For workloads not in exceptions list you will get 3 notifications after which your workload will be deleted. Any data in persistent volumes will remain.

System load

While you're welcome to use as much resources as needed, using those inefficiently is causing problems to others. The CPU load of the system consists of user load, system load and several others. If you run top, you'll see something like:

Cpu(s): 26.9%us, 1.5%sy, 0.0%ni, 71.5%id, 0.0%wa, 0.0%hi, 0.1%si, 0.0%st

Which means 27.9% of all system CPU time is spent on user tasks (computing), 1.5% on system stuff (kernel tasks), 71.5 idle, and so on.
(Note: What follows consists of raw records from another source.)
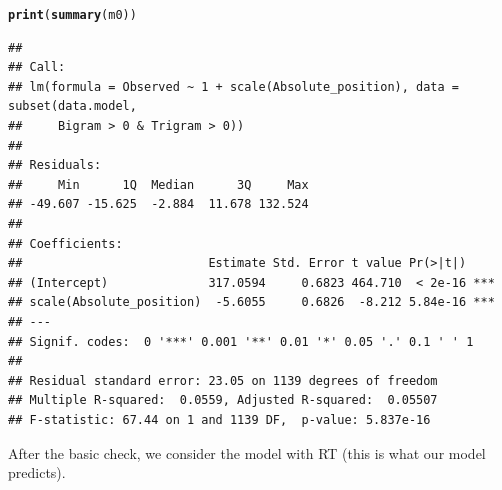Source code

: \documentclass{article}\usepackage[]{graphicx}\usepackage[]{color}
\makeatletter
\newcommand{\hlstd}[1]{\textcolor[rgb]{0.345,0.345,0.345}{#1}}%
\newcommand{\hlkwd}[1]{\textcolor[rgb]{0.737,0.353,0.396}{\textbf{#1}}}%
\newenvironment{kframe}{%
 \def\at@end@of@kframe{}%
 \ifinner\ifhmode%
  \def\at@end@of@kframe{\end{minipage}}%
  \begin{minipage}{\columnwidth}%
 \fi\fi%
 \def\FrameCommand##1{\hskip\@totalleftmargin \hskip-\fboxsep
 \colorbox{shadecolor}{##1}\hskip-\fboxsep
     \hskip-\linewidth \hskip-\@totalleftmargin \hskip\columnwidth}%
 \MakeFramed {\advance\hsize-\width
   \@totalleftmargin\z@ \linewidth\hsize
   \@setminipage}}%
 {\par\unskip\endMakeFramed%
 \at@end@of@kframe}
\newenvironment{knitrout}{}{} %
\makeatother
\begin{document}
\begin{knitrout}
\begin{kframe}
\begin{alltt}
\hlkwd{print}\hlstd{(}\hlkwd{summary}\hlstd{(m0))}
\end{alltt}
\begin{verbatim}
## 
## Call:
## lm(formula = Observed ~ 1 + scale(Absolute_position), data = subset(data.model, 
##     Bigram > 0 & Trigram > 0))
## 
## Residuals:
##     Min      1Q  Median      3Q     Max 
## -49.607 -15.625  -2.884  11.678 132.524 
## 
## Coefficients:
##                          Estimate Std. Error t value Pr(>|t|)    
## (Intercept)              317.0594     0.6823 464.710  < 2e-16 ***
## scale(Absolute_position)  -5.6055     0.6826  -8.212 5.84e-16 ***
## ---
## Signif. codes:  0 '***' 0.001 '**' 0.01 '*' 0.05 '.' 0.1 ' ' 1
## 
## Residual standard error: 23.05 on 1139 degrees of freedom
## Multiple R-squared:  0.0559,	Adjusted R-squared:  0.05507 
## F-statistic: 67.44 on 1 and 1139 DF,  p-value: 5.837e-16
\end{verbatim}
\end{kframe}
\end{knitrout}

After the basic check, we consider the model with RT (this is what our model predicts).
\end{document}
If system (kernel) load is more than \~15%, it indicates a problem with users code. Usually it's caused by too many threads (system is spending too much time just switching between those), or inefficient file I/O (lots of small files processed by too many workers) or something similar. In this case the system time is wasted not on processing.

If you were told your pod is causing too much load, look at your code and try to figure out where it's spending too much kernel time instead of computations.